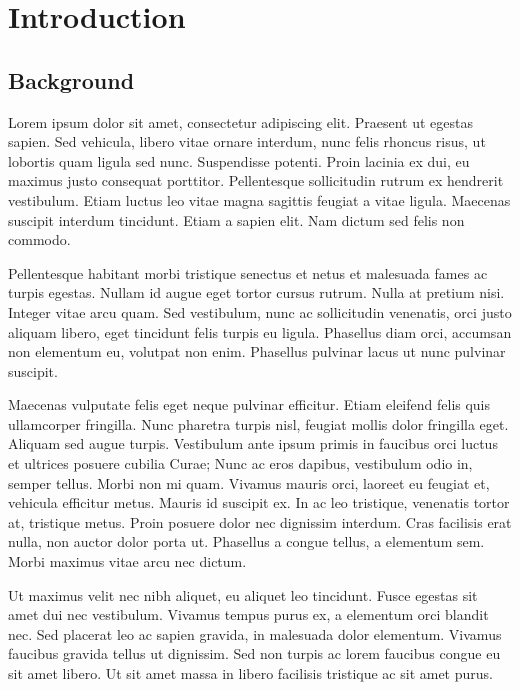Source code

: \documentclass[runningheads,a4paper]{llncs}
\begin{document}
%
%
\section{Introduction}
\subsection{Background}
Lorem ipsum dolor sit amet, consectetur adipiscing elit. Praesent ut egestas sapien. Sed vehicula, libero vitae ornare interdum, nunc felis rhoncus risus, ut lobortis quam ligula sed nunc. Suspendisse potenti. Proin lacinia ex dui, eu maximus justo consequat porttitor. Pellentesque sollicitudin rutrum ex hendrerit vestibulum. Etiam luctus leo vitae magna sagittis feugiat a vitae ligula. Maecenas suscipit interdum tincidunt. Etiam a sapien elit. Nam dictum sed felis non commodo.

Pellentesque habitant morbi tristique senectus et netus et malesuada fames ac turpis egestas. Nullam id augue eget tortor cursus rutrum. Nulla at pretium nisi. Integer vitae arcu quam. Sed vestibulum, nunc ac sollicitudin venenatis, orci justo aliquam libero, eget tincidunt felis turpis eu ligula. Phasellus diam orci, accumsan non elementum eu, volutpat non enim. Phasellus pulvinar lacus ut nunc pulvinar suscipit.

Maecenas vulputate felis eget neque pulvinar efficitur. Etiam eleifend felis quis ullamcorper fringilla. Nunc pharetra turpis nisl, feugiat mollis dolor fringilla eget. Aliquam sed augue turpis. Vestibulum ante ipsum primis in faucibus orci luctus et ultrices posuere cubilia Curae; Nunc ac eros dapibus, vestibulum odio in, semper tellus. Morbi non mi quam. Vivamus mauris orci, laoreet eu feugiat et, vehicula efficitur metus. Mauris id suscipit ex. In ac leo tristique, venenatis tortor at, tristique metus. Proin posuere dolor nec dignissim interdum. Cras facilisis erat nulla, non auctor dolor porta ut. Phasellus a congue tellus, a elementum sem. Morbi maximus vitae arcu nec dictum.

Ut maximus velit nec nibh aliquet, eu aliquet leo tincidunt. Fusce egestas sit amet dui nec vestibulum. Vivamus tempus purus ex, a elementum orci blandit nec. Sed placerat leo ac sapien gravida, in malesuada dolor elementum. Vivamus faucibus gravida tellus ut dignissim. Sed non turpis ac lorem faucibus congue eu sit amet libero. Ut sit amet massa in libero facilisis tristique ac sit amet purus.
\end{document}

--------

What is needed is an exact copy of the entries above, with no images in it.

Source code

: \documentclass[runningheads,a4paper]{llncs}
\begin{document}
%
%
\section{Introduction}
\subsection{Background}
Lorem ipsum dolor sit amet, consectetur adipiscing elit. Praesent ut egestas sapien. Sed vehicula, libero vitae ornare interdum, nunc felis rhoncus risus, ut lobortis quam ligula sed nunc. Suspendisse potenti. Proin lacinia ex dui, eu maximus justo consequat porttitor. Pellentesque sollicitudin rutrum ex hendrerit vestibulum. Etiam luctus leo vitae magna sagittis feugiat a vitae ligula. Maecenas suscipit interdum tincidunt. Etiam a sapien elit. Nam dictum sed felis non commodo.

Pellentesque habitant morbi tristique senectus et netus et malesuada fames ac turpis egestas. Nullam id augue eget tortor cursus rutrum. Nulla at pretium nisi. Integer vitae arcu quam. Sed vestibulum, nunc ac sollicitudin venenatis, orci justo aliquam libero, eget tincidunt felis turpis eu ligula. Phasellus diam orci, accumsan non elementum eu, volutpat non enim. Phasellus pulvinar lacus ut nunc pulvinar suscipit.

Maecenas vulputate felis eget neque pulvinar efficitur. Etiam eleifend felis quis ullamcorper fringilla. Nunc pharetra turpis nisl, feugiat mollis dolor fringilla eget. Aliquam sed augue turpis. Vestibulum ante ipsum primis in faucibus orci luctus et ultrices posuere cubilia Curae; Nunc ac eros dapibus, vestibulum odio in, semper tellus. Morbi non mi quam. Vivamus mauris orci, laoreet eu feugiat et, vehicula efficitur metus. Mauris id suscipit ex. In ac leo tristique, venenatis tortor at, tristique metus. Proin posuere dolor nec dignissim interdum. Cras facilisis erat nulla, non auctor dolor porta ut. Phasellus a congue tellus, a elementum sem. Morbi maximus vitae arcu nec dictum.

Ut maximus velit nec nibh aliquet, eu aliquet leo tincidunt. Fusce egestas sit amet dui nec vestibulum. Vivamus tempus purus ex, a elementum orci blandit nec. Sed placerat leo ac sapien gravida, in malesuada dolor elementum. Vivamus faucibus gravida tellus ut dignissim. Sed non turpis ac lorem faucibus congue eu sit amet libero. Ut sit amet massa in libero facilisis tristique ac sit amet purus.
\end{document}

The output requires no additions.